Federal Literature Jury

Eidgenössische Jury für Literatur

Hinter den eigenen vier Wänden

Es ist nicht mehr ganz das Gleiche, die Tür hinter sich zu verschliessen, um in den eigenen vier Wänden in aller Ruhe ein Buch zu lesen. Umso mehr sind Geschichten, die einen über den Grundriss der eigenen Wohnung hinaustreten lassen, durch neue Türen in versteckte Räume führen, auf unbekanntes Terrain, von grundlegender Bedeutung.

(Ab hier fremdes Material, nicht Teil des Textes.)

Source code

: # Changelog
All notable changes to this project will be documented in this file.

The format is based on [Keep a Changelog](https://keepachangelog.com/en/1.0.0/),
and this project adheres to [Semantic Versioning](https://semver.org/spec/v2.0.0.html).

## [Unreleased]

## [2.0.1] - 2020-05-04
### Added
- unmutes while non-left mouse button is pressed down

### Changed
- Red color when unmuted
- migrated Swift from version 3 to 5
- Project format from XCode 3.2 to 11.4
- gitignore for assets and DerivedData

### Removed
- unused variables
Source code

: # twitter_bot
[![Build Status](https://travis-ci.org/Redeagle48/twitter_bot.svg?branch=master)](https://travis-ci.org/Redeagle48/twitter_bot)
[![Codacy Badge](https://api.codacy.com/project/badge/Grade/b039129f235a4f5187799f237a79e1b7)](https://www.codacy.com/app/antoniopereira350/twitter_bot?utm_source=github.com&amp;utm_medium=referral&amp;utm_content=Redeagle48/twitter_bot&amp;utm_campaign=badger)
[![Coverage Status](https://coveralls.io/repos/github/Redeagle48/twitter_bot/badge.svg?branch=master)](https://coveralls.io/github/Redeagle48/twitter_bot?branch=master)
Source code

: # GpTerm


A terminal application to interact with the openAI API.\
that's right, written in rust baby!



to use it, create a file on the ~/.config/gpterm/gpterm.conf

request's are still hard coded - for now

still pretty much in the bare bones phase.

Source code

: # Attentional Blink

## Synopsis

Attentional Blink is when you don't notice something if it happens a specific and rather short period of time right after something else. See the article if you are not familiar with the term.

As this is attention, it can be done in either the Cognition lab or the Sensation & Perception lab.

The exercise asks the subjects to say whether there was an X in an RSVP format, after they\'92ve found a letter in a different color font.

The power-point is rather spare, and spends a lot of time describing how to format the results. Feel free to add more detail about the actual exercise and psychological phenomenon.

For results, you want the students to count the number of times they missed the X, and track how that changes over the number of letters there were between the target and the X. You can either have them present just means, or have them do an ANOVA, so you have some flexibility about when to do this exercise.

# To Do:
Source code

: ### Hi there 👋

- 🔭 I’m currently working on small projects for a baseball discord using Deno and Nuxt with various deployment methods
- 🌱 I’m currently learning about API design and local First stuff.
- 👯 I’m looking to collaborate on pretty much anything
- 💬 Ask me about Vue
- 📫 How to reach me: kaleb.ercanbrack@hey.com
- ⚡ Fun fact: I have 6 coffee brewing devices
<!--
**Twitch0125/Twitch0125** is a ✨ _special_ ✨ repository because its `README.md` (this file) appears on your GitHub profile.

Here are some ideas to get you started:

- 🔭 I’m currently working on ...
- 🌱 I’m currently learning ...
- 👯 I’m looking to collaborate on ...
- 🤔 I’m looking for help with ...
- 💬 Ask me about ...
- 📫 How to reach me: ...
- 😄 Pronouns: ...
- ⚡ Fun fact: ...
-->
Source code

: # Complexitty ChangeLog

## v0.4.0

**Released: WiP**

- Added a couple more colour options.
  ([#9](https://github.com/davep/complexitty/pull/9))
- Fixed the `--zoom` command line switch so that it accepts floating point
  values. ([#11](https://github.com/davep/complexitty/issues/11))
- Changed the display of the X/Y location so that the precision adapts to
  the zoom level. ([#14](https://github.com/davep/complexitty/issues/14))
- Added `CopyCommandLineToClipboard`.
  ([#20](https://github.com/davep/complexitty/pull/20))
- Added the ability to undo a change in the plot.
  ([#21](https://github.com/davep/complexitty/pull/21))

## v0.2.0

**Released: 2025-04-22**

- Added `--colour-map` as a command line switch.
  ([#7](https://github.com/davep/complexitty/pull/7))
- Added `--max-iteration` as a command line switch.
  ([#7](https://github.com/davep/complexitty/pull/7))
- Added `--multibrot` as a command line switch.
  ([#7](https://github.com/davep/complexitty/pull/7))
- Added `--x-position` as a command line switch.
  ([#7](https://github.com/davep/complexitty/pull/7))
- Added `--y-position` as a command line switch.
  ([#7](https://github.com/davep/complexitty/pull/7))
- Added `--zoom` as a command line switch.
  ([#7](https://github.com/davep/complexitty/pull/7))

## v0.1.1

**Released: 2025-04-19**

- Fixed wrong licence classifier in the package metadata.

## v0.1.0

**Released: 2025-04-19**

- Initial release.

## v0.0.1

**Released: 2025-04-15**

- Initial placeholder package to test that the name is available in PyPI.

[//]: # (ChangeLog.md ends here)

Erzählungen, in denen die Gleichzeitigkeit von vermeintlich Unvereinbarem selbstverständlich wird – oder zumindest vorstellbar – sind auch die sieben Bücher, welche die Jury der Schweizer Literaturpreise in diesem Jahr als besondere Werke hervorhebt. Und so stehen diese sieben Texte stellvertretend für die Literatur eines Landstriches, in dem wir zufälligerweise leben: 154 Bücher in vielen Sprachen, die Geneviève Bridel, Matthias Lorenz, Thierry Raboud, Arno Renken, Elise Schmit, Niccolò Scaffai, Rico Valär, Prisca Wirz und ich über die Sommermonate des Jahres 2020 gelesen haben.

Denn es sind Berichte und Legenden von dort, wo wir nie waren, und auch nicht hinkommen, solange wir diese Texte nicht lesen; Geschichten, transkribiert in Sprachen, deren Komplexität mit lexikalischer Deutung allein nicht beizukommen ist.

Sich darauf einzulassen, bedeutet nichts anderes, als Türen zu öffnen, Wände einzureissen, und in diese Figuren hineinzuschlüpfen, in ihre Leben, ihre Behausungen, ihre Kleider.

Derlei Metamorphosen haben wir einer Literatur zu verdanken, die Sprache als Ausdrucksmöglichkeit, darüber hinaus aber vor allem als identitätsstiftendes Moment versteht. Einer Literatur, die mit Stoffen und Themen umzugehen weiss, und die sich selber als Verfahrensweise versteht, als Variante, als Angebot, sich gegenseitig zuzuhören.

Sich so lange zuzuhören, bis man sich nicht mehr gegenseitig fragt, woher man kommt, sondern welche Wege man eingeschlagen hat, bevor man einander begegnet ist; bis man sich nicht mehr fragt, wer man ist, sondern, ob man gemeinsam ein Stück weit gehen möchte, durch diese neuen Räume.
Oder bis man sich mit Erica Pedretti am Ende ihrer in Siebenmeilenstiefeln verfassten Biographie «fremd genug» verwundert fragt: Habe ich gerade wir gesagt, bei uns?